### EXERCISE BRIEF
Reproduce, please, only the lines from the first line below to the line containing "- **Complexity:** Over-engineered for MVP", inclusive.

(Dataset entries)
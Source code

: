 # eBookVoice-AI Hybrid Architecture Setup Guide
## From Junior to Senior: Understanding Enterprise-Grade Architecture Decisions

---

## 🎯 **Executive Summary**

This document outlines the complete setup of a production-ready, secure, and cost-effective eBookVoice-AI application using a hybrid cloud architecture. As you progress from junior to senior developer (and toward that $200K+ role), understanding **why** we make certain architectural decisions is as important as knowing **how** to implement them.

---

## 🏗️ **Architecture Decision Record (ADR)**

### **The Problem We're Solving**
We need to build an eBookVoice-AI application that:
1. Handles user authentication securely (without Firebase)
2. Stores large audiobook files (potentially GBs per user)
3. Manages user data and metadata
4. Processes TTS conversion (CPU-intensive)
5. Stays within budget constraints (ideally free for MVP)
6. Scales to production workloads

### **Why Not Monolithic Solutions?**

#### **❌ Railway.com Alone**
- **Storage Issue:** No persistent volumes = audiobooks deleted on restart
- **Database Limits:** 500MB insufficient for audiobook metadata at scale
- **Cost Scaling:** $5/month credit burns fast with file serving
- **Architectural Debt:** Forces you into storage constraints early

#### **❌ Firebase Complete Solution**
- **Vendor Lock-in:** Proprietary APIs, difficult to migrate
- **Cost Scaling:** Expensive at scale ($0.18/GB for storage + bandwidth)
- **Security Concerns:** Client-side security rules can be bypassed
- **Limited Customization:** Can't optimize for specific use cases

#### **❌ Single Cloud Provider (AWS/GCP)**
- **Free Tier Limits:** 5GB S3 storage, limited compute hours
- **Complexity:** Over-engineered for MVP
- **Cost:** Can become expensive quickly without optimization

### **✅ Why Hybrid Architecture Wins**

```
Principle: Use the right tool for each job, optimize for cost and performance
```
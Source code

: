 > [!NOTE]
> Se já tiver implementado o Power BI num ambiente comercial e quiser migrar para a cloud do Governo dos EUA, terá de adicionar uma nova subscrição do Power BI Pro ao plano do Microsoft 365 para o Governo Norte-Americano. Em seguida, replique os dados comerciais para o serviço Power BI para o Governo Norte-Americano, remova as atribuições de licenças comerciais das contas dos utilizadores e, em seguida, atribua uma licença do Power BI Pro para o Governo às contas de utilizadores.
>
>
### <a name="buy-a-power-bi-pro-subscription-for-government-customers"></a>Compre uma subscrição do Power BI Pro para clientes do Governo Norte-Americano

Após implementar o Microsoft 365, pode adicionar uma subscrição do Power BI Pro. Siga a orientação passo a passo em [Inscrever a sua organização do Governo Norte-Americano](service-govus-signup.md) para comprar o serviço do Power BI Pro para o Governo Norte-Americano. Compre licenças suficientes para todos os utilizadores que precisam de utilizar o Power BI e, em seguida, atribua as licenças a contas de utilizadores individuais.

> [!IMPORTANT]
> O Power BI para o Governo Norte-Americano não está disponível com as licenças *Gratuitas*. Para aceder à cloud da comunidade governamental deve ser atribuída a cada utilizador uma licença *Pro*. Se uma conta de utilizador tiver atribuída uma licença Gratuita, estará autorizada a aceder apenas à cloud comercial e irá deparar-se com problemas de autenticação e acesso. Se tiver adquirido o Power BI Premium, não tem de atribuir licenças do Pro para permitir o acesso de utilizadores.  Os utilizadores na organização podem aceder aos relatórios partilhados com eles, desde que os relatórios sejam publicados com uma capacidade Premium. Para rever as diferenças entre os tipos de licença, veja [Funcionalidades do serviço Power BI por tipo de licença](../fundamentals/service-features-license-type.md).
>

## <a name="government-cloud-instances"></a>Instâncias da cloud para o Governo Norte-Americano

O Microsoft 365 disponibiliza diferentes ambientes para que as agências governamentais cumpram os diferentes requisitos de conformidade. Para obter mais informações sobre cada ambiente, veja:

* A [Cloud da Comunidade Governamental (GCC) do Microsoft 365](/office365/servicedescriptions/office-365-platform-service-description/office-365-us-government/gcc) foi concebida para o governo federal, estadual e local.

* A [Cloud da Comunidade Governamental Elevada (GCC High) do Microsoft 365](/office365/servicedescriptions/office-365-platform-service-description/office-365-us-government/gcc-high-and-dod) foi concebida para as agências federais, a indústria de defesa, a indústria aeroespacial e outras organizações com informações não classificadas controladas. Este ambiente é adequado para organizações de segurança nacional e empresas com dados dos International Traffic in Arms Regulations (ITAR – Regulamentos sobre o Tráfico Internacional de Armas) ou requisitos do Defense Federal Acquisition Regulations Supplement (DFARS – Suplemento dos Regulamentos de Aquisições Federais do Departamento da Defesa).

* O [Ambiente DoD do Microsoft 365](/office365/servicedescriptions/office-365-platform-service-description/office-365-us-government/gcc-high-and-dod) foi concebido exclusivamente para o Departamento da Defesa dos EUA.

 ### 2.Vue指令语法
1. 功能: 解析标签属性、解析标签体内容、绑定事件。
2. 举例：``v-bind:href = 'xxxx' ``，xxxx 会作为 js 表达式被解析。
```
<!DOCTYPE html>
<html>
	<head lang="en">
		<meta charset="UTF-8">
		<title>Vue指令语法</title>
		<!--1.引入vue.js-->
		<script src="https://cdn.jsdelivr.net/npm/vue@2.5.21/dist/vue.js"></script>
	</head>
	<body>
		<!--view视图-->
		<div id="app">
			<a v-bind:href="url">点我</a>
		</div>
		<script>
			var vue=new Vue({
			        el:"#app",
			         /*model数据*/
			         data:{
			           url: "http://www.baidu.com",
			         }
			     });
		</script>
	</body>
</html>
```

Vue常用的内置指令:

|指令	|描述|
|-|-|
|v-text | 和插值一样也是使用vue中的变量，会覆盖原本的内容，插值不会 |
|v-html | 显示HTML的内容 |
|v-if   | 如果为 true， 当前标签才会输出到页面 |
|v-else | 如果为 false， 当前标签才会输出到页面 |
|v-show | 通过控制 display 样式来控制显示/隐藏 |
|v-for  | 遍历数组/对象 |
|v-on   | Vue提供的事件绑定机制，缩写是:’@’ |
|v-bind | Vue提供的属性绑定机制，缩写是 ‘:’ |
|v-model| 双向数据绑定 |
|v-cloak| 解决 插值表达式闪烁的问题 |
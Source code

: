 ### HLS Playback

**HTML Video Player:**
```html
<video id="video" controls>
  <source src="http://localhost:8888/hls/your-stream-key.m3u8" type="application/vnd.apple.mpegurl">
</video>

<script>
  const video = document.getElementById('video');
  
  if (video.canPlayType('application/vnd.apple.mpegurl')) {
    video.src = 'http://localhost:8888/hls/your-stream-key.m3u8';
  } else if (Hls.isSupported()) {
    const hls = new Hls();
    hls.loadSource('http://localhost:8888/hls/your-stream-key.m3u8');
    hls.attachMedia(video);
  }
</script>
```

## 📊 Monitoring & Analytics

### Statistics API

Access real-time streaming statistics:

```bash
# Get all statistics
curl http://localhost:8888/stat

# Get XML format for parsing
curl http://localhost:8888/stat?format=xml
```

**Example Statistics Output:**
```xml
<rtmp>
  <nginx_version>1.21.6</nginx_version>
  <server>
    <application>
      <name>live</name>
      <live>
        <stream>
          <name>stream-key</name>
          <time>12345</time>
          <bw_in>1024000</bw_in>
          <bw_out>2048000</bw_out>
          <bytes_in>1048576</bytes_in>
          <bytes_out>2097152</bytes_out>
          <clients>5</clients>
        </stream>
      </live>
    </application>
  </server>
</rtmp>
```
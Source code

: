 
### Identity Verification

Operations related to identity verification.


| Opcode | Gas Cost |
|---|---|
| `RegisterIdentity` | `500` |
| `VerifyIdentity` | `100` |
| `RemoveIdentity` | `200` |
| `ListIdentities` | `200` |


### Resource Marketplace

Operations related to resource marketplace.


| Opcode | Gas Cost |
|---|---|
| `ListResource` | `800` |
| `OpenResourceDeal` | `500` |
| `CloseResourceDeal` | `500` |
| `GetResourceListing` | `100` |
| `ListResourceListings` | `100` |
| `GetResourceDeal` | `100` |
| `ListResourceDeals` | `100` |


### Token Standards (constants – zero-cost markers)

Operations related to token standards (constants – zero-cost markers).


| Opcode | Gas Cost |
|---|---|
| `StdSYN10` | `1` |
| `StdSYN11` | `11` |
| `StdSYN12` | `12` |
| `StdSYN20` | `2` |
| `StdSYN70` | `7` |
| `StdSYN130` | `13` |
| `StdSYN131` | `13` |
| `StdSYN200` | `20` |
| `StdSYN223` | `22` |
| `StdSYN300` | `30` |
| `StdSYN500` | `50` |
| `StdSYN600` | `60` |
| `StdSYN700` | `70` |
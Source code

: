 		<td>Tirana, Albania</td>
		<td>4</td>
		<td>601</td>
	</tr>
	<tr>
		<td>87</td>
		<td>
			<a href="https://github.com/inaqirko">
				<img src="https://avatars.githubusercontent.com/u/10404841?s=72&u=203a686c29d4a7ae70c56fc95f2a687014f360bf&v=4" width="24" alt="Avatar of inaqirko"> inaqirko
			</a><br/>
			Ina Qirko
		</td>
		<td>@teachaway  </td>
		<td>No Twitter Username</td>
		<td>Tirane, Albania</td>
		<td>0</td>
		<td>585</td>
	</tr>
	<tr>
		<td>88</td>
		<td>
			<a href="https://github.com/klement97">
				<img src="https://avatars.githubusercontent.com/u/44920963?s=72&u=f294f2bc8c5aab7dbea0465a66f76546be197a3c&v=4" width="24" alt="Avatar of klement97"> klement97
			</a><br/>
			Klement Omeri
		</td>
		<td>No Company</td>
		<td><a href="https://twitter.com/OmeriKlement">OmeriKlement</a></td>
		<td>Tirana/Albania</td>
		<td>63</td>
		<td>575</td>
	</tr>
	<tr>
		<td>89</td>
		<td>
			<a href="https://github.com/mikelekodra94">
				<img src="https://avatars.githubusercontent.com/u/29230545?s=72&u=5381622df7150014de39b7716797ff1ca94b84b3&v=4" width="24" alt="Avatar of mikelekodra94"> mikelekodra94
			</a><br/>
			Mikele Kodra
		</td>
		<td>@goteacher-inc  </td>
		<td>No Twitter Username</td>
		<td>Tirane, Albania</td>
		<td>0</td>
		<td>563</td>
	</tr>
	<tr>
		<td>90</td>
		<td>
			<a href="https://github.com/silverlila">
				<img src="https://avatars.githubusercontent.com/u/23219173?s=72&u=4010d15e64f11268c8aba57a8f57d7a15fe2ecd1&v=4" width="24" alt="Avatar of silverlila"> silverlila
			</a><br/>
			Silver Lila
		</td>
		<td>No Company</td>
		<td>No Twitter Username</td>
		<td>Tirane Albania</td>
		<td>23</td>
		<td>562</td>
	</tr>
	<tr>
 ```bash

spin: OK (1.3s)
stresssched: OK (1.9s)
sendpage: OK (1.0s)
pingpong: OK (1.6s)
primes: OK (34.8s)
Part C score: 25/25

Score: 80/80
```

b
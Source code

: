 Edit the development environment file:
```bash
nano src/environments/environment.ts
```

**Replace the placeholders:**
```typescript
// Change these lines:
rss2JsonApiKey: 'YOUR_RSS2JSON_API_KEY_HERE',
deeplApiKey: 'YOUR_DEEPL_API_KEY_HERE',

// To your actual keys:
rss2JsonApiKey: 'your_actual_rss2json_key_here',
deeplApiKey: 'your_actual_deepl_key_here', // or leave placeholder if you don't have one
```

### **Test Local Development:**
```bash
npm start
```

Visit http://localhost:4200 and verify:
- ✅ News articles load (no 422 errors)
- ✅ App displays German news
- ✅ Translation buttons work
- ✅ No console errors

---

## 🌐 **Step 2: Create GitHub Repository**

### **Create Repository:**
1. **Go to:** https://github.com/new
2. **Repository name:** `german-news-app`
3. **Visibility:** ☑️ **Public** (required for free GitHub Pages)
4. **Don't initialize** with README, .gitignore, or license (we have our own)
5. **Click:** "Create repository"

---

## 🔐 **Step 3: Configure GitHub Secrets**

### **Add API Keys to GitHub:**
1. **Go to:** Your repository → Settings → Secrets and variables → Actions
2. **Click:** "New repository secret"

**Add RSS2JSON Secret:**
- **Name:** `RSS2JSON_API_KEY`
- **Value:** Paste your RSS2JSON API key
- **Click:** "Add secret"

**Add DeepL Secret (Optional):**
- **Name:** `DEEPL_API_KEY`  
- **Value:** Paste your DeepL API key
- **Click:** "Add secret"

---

### EXERCISE ANSWER
Source code

: # eBookVoice-AI Hybrid Architecture Setup Guide
## From Junior to Senior: Understanding Enterprise-Grade Architecture Decisions

---

## 🎯 **Executive Summary**

This document outlines the complete setup of a production-ready, secure, and cost-effective eBookVoice-AI application using a hybrid cloud architecture. As you progress from junior to senior developer (and toward that $200K+ role), understanding **why** we make certain architectural decisions is as important as knowing **how** to implement them.

---

## 🏗️ **Architecture Decision Record (ADR)**

### **The Problem We're Solving**
We need to build an eBookVoice-AI application that:
1. Handles user authentication securely (without Firebase)
2. Stores large audiobook files (potentially GBs per user)
3. Manages user data and metadata
4. Processes TTS conversion (CPU-intensive)
5. Stays within budget constraints (ideally free for MVP)
6. Scales to production workloads

### **Why Not Monolithic Solutions?**

#### **❌ Railway.com Alone**
- **Storage Issue:** No persistent volumes = audiobooks deleted on restart
- **Database Limits:** 500MB insufficient for audiobook metadata at scale
- **Cost Scaling:** $5/month credit burns fast with file serving
- **Architectural Debt:** Forces you into storage constraints early

#### **❌ Firebase Complete Solution**
- **Vendor Lock-in:** Proprietary APIs, difficult to migrate
- **Cost Scaling:** Expensive at scale ($0.18/GB for storage + bandwidth)
- **Security Concerns:** Client-side security rules can be bypassed
- **Limited Customization:** Can't optimize for specific use cases

#### **❌ Single Cloud Provider (AWS/GCP)**
- **Free Tier Limits:** 5GB S3 storage, limited compute hours
- **Complexity:** Over-engineered for MVP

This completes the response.